What the task asks —
When you reproduce the entries below, keep each one exact and drop any pictures.

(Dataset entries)

Start of Block

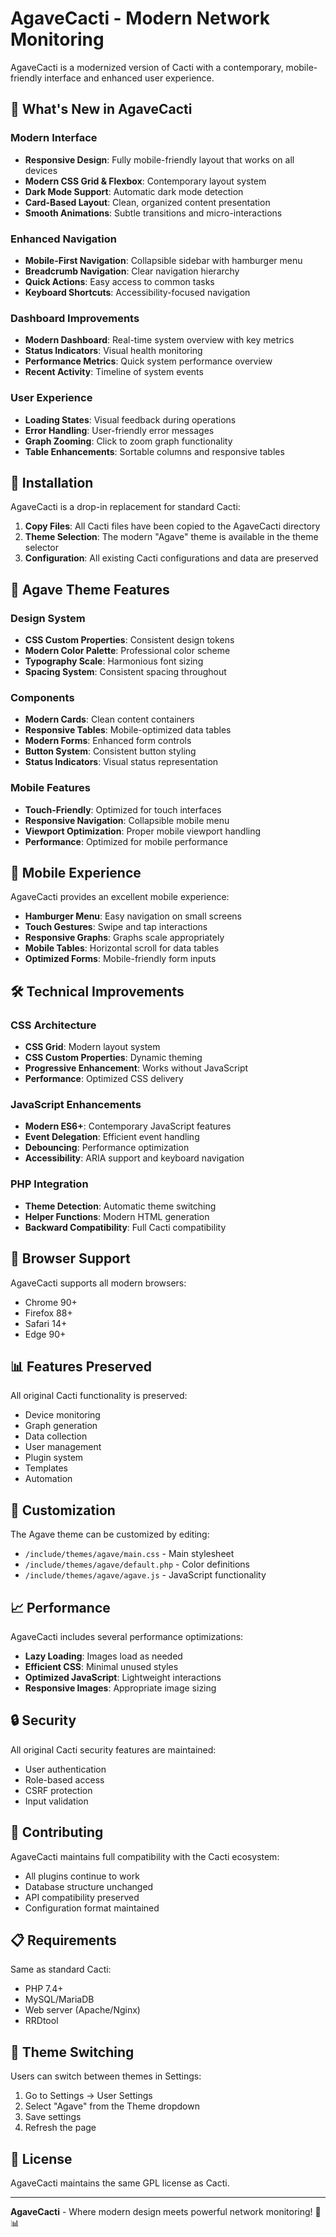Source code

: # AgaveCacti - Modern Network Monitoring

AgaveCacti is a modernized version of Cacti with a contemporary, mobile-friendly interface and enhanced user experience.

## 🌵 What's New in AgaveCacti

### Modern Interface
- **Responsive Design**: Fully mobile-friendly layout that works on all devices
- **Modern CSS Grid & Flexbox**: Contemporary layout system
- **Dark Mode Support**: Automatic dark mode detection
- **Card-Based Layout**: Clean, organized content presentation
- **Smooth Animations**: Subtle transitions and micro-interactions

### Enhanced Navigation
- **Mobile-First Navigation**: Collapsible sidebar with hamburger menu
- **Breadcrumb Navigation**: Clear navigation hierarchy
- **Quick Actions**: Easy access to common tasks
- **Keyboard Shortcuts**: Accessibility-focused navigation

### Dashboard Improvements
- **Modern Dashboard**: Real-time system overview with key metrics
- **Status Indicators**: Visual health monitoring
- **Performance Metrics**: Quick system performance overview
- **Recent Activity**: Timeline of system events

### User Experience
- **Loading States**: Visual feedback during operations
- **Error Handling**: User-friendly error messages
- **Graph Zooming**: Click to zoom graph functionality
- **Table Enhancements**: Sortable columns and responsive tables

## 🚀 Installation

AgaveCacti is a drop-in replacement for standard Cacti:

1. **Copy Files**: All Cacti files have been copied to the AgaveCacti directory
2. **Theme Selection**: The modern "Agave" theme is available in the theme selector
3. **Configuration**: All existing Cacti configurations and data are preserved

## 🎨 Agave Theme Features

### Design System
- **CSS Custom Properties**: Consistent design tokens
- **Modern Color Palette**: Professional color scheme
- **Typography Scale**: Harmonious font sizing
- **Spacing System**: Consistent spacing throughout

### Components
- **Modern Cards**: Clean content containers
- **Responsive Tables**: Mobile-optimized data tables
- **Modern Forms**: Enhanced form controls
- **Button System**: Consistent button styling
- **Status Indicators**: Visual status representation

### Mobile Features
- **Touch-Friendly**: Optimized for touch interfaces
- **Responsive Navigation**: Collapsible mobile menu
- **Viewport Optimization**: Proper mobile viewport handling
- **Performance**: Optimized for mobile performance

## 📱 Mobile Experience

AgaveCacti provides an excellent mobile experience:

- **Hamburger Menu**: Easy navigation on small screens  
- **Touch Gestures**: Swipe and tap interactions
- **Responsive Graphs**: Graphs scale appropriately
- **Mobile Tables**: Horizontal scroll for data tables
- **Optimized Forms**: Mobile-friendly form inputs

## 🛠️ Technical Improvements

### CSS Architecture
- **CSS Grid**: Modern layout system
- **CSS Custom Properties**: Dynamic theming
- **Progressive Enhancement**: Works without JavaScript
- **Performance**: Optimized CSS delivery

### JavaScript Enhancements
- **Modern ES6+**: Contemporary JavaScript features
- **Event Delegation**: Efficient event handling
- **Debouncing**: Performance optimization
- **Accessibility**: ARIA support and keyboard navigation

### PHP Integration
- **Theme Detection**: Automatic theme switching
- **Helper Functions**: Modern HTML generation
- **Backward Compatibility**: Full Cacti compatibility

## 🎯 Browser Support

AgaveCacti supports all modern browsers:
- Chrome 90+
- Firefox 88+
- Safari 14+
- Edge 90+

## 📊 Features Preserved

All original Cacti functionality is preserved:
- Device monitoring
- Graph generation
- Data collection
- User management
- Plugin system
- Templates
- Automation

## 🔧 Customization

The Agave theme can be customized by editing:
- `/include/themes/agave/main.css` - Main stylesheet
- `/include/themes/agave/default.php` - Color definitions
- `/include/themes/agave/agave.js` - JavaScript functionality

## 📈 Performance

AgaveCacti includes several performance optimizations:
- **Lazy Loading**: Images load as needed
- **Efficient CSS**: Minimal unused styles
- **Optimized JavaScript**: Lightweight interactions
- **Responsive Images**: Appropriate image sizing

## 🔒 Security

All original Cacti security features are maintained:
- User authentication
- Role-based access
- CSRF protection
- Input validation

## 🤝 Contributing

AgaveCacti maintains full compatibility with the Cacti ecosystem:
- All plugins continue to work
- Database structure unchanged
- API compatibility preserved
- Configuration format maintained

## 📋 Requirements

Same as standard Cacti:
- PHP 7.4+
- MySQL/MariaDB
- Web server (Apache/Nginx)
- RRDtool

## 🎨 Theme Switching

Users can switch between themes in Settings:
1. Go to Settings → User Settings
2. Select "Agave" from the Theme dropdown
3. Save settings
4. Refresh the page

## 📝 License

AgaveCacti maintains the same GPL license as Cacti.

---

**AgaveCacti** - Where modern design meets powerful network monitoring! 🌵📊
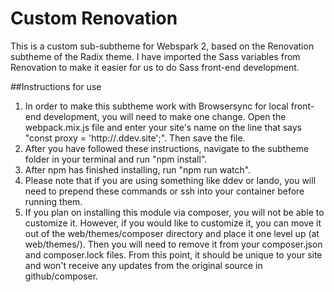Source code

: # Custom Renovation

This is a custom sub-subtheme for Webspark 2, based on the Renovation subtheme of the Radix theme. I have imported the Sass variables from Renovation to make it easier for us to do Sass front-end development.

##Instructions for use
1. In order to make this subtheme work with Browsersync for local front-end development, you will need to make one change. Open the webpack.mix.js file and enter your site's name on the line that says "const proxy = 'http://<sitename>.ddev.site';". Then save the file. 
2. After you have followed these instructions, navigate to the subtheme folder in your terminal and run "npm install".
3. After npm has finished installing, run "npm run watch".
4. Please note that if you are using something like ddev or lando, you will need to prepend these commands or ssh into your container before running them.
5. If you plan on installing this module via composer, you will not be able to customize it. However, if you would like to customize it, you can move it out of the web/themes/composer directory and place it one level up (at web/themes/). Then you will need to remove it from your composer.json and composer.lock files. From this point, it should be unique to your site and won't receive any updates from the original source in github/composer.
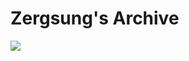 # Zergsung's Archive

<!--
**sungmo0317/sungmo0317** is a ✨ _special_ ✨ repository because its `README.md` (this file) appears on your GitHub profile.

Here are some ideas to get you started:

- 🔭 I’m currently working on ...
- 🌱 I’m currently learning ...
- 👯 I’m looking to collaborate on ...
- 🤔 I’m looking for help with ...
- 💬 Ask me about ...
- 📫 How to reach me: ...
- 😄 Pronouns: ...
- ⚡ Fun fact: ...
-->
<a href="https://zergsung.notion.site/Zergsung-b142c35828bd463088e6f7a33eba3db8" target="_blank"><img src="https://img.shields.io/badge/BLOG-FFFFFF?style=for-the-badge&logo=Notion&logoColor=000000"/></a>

End of Block

Exercise solution —
Source code

: # AgaveCacti - Modern Network Monitoring

AgaveCacti is a modernized version of Cacti with a contemporary, mobile-friendly interface and enhanced user experience.

## 🌵 What's New in AgaveCacti

### Modern Interface
- **Responsive Design**: Fully mobile-friendly layout that works on all devices
- **Modern CSS Grid & Flexbox**: Contemporary layout system
- **Dark Mode Support**: Automatic dark mode detection
- **Card-Based Layout**: Clean, organized content presentation
- **Smooth Animations**: Subtle transitions and micro-interactions

### Enhanced Navigation
- **Mobile-First Navigation**: Collapsible sidebar with hamburger menu
- **Breadcrumb Navigation**: Clear navigation hierarchy
- **Quick Actions**: Easy access to common tasks
- **Keyboard Shortcuts**: Accessibility-focused navigation

### Dashboard Improvements
- **Modern Dashboard**: Real-time system overview with key metrics
- **Status Indicators**: Visual health monitoring
- **Performance Metrics**: Quick system performance overview
- **Recent Activity**: Timeline of system events

### User Experience
- **Loading States**: Visual feedback during operations
- **Error Handling**: User-friendly error messages
- **Graph Zooming**: Click to zoom graph functionality
- **Table Enhancements**: Sortable columns and responsive tables

## 🚀 Installation

AgaveCacti is a drop-in replacement for standard Cacti:

1. **Copy Files**: All Cacti files have been copied to the AgaveCacti directory
2. **Theme Selection**: The modern "Agave" theme is available in the theme selector
3. **Configuration**: All existing Cacti configurations and data are preserved

## 🎨 Agave Theme Features

### Design System
- **CSS Custom Properties**: Consistent design tokens
- **Modern Color Palette**: Professional color scheme
- **Typography Scale**: Harmonious font sizing
- **Spacing System**: Consistent spacing throughout

### Components
- **Modern Cards**: Clean content containers
- **Responsive Tables**: Mobile-optimized data tables
- **Modern Forms**: Enhanced form controls
- **Button System**: Consistent button styling
- **Status Indicators**: Visual status representation

### Mobile Features
- **Touch-Friendly**: Optimized for touch interfaces
- **Responsive Navigation**: Collapsible mobile menu
- **Viewport Optimization**: Proper mobile viewport handling
- **Performance**: Optimized for mobile performance

## 📱 Mobile Experience

AgaveCacti provides an excellent mobile experience:

- **Hamburger Menu**: Easy navigation on small screens  
- **Touch Gestures**: Swipe and tap interactions
- **Responsive Graphs**: Graphs scale appropriately
- **Mobile Tables**: Horizontal scroll for data tables
- **Optimized Forms**: Mobile-friendly form inputs

## 🛠️ Technical Improvements

### CSS Architecture
- **CSS Grid**: Modern layout system
- **CSS Custom Properties**: Dynamic theming
- **Progressive Enhancement**: Works without JavaScript
- **Performance**: Optimized CSS delivery

### JavaScript Enhancements
- **Modern ES6+**: Contemporary JavaScript features
- **Event Delegation**: Efficient event handling
- **Debouncing**: Performance optimization
- **Accessibility**: ARIA support and keyboard navigation

### PHP Integration
- **Theme Detection**: Automatic theme switching
- **Helper Functions**: Modern HTML generation
- **Backward Compatibility**: Full Cacti compatibility

## 🎯 Browser Support

AgaveCacti supports all modern browsers:
- Chrome 90+
- Firefox 88+
- Safari 14+
- Edge 90+

## 📊 Features Preserved

All original Cacti functionality is preserved:
- Device monitoring
- Graph generation
- Data collection
- User management
- Plugin system
- Templates
- Automation

## 🔧 Customization

The Agave theme can be customized by editing:
- `/include/themes/agave/main.css` - Main stylesheet
- `/include/themes/agave/default.php` - Color definitions
- `/include/themes/agave/agave.js` - JavaScript functionality

## 📈 Performance

AgaveCacti includes several performance optimizations:
- **Lazy Loading**: Images load as needed
- **Efficient CSS**: Minimal unused styles
- **Optimized JavaScript**: Lightweight interactions
- **Responsive Images**: Appropriate image sizing

## 🔒 Security

All original Cacti security features are maintained:
- User authentication
- Role-based access
- CSRF protection
- Input validation

## 🤝 Contributing

AgaveCacti maintains full compatibility with the Cacti ecosystem:
- All plugins continue to work
- Database structure unchanged
- API compatibility preserved
- Configuration format maintained

## 📋 Requirements

Same as standard Cacti:
- PHP 7.4+
- MySQL/MariaDB
- Web server (Apache/Nginx)
- RRDtool

## 🎨 Theme Switching

Users can switch between themes in Settings:
1. Go to Settings → User Settings
2. Select "Agave" from the Theme dropdown
3. Save settings
4. Refresh the page

## 📝 License

AgaveCacti maintains the same GPL license as Cacti.

---

**AgaveCacti** - Where modern design meets powerful network monitoring! 🌵📊
Source code

: # Custom Renovation

This is a custom sub-subtheme for Webspark 2, based on the Renovation subtheme of the Radix theme. I have imported the Sass variables from Renovation to make it easier for us to do Sass front-end development.

##Instructions for use
1. In order to make this subtheme work with Browsersync for local front-end development, you will need to make one change. Open the webpack.mix.js file and enter your site's name on the line that says "const proxy = 'http://<sitename>.ddev.site';". Then save the file. 
2. After you have followed these instructions, navigate to the subtheme folder in your terminal and run "npm install".
3. After npm has finished installing, run "npm run watch".
4. Please note that if you are using something like ddev or lando, you will need to prepend these commands or ssh into your container before running them.
5. If you plan on installing this module via composer, you will not be able to customize it. However, if you would like to customize it, you can move it out of the web/themes/composer directory and place it one level up (at web/themes/). Then you will need to remove it from your composer.json and composer.lock files. From this point, it should be unique to your site and won't receive any updates from the original source in github/composer.
 # Zergsung's Archive

<!--
**sungmo0317/sungmo0317** is a ✨ _special_ ✨ repository because its `README.md` (this file) appears on your GitHub profile.

Here are some ideas to get you started:

- 🔭 I’m currently working on ...
- 🌱 I’m currently learning ...
- 👯 I’m looking to collaborate on ...
- 🤔 I’m looking for help with ...
- 💬 Ask me about ...
- 📫 How to reach me: ...
- 😄 Pronouns: ...
- ⚡ Fun fact: ...
-->
<a href="https://zergsung.notion.site/Zergsung-b142c35828bd463088e6f7a33eba3db8" target="_blank"><img src="https://img.shields.io/badge/BLOG-FFFFFF?style=for-the-badge&logo=Notion&logoColor=000000"/></a>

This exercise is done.